The graphene oxide (GO) used in this work was prepared using the modified Hummers method.⁴¹ Specifically, graphite powder (5.0 g) and 25 g of KMnO₄ were sequentially added to concentrated H₂SO₄ (150 mL) with constant stirring under ice-cold conditions. The resulting mixture was then continuously stirred at 35 °C for 5 h. Then, it was diluted with 600 mL of deionized water and the temperature was kept under 50 °C. Subsequently, 30 mL of 30% H₂O₂ was added drop wise into this mixture. The obtained solid product was repeatedly filtered and washed with a 1 : 10 HCl aqueous solution (1000 mL) to remove the metal ions, and then further washed with 1000 mL of deionized water until the solution pH became neutral (pH 6.5). Finally, the obtained dark-yellow solid was dried in a vacuum oven at 40 °C for 48 h and then ground to fine powder. The as-obtained powder was dispersed in water and sonicated for 1 hour to obtain well-exfoliated GO.
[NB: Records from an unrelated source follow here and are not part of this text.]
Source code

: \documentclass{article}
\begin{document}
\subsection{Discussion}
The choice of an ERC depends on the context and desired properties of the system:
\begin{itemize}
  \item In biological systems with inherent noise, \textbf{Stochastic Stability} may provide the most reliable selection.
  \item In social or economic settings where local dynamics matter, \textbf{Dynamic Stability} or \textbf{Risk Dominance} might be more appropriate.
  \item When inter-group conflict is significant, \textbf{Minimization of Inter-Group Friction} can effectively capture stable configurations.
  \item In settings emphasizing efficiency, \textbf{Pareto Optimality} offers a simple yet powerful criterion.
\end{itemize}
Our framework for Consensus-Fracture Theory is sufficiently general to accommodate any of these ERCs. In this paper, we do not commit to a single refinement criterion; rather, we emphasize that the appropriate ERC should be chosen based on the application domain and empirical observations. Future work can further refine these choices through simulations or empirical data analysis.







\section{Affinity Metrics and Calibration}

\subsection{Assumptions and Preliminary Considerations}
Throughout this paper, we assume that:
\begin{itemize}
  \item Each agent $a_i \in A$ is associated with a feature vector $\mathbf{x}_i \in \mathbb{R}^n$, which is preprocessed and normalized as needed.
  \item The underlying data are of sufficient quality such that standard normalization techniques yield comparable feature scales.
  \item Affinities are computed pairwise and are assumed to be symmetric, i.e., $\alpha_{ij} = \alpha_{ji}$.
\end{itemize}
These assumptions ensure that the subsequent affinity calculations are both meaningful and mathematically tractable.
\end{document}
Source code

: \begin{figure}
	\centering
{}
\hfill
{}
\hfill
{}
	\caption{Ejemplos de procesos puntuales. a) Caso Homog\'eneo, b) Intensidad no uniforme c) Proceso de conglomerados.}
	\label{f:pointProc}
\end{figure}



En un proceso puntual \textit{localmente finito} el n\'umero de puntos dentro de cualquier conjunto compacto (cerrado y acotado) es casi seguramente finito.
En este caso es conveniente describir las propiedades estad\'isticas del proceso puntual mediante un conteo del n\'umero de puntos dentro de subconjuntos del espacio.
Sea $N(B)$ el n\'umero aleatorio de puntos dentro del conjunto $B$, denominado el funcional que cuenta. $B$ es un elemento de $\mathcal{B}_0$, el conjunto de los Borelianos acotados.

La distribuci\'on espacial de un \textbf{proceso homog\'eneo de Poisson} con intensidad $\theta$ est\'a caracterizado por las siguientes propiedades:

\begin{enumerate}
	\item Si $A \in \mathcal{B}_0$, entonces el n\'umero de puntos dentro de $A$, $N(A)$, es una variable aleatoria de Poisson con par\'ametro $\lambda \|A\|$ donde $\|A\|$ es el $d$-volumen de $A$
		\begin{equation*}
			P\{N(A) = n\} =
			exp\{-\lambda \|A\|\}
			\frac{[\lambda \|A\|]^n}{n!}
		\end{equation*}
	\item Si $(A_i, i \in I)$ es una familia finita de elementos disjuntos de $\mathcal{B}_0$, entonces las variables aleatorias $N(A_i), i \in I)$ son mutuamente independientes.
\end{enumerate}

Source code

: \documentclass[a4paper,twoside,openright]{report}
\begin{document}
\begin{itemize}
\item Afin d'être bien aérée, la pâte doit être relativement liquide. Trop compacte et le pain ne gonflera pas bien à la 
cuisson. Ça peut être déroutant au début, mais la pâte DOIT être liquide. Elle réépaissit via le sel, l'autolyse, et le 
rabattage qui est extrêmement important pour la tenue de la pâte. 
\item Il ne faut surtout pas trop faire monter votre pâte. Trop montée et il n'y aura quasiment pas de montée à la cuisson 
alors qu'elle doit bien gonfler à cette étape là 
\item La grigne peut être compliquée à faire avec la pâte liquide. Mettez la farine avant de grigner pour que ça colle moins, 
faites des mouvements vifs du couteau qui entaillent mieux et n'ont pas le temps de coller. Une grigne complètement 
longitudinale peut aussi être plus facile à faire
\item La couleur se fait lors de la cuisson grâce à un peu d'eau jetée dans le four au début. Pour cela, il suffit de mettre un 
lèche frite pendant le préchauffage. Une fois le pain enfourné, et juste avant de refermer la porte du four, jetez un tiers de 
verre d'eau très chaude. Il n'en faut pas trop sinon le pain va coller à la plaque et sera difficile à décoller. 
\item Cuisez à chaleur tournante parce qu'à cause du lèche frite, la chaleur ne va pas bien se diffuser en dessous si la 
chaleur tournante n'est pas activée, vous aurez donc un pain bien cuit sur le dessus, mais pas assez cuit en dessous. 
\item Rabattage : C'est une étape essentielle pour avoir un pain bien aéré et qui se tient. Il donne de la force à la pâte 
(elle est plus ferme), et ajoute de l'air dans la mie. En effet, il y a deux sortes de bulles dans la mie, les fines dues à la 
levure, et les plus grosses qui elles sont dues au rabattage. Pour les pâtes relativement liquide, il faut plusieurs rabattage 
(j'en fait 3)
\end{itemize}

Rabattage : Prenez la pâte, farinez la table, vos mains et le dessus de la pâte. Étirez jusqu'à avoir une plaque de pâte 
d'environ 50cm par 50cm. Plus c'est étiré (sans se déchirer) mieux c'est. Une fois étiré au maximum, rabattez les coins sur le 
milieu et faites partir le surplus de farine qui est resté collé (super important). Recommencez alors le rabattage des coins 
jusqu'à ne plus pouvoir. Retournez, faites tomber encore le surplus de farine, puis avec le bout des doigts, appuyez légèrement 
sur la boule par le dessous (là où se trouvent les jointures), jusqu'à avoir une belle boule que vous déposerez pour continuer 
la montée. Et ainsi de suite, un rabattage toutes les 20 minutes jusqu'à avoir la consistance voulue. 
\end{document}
2.4 Fabrication of HRP/P-L-His-RGO/GCE

Before modification, the GCE electrode (3 mm) was first polished carefully with 0.05 μm of alumina slurry, and washed ultrasonically in water. Then, it was electrochemically cleaned in 0.1 M H₂SO₄ by cyclic potential scanning between −0.2 and 1.2 V until a standard cyclic voltammogram was obtained. Finally, the GCE electrode was sonicated in water and absolute ethanol before being dried in a nitrogen stream before use. Schematic illustration shown in Scheme 1 provides an overview of the fabrication process to prepare the HRP biosensor. Prior to use, the as-synthesized GO (1 mg) was dissolved by sonication in 1 mL of water for 1 h. Then, 5 μL of the GO suspension was dropped onto the GCE surface, followed by evaporation of the solvent under an infrared lamp. The GO modified GCE was transferred to an electrochemical cell containing the 0.05 M PBS electrolyte at pH 5 and 5 mM of l-His. 30 cycles were recorded over a potential range of 0.0 to −1.5 V vs. Ag/AgCl as displayed in Fig. S1.† During the first cathodic potential scan, a large cathodic peak appears at −1.0 V with an onset potential of −0.75 V, which is attributed to the reduction of the oxygen containing functional groups in GO. The cathodic current decreased continuously for each cycle, suggesting the effective reduction of the functional groups in GO, the deposition of highly conducting material onto the GCE electrode and the electrochemical generation of the RGO + P-L-His film on the GCE. Then, a fresh HRP solution was prepared by dissolving 10 mg of HRP in 1 mL of 0.05 M PBS at pH 7.5 μL of HRP solution was drop casted onto the surface of the RGO + P-L-His modified GCE electrode using a microsyringe and allowed to dry at 4 °C for 24 h. HRP was immobilized onto the RGO + P-L-His modified GCE through the electrostatic interactions between the positively charged P-L-His and negatively charged HRP molecules. After each modification step the electrode surface was rinsed with PBS. Finally, 5 μL of 0.1% Nafion was coated on the modified electrode surface to form a protective film. The as-prepared enzyme modified electrode was dried at 4 °C until used further.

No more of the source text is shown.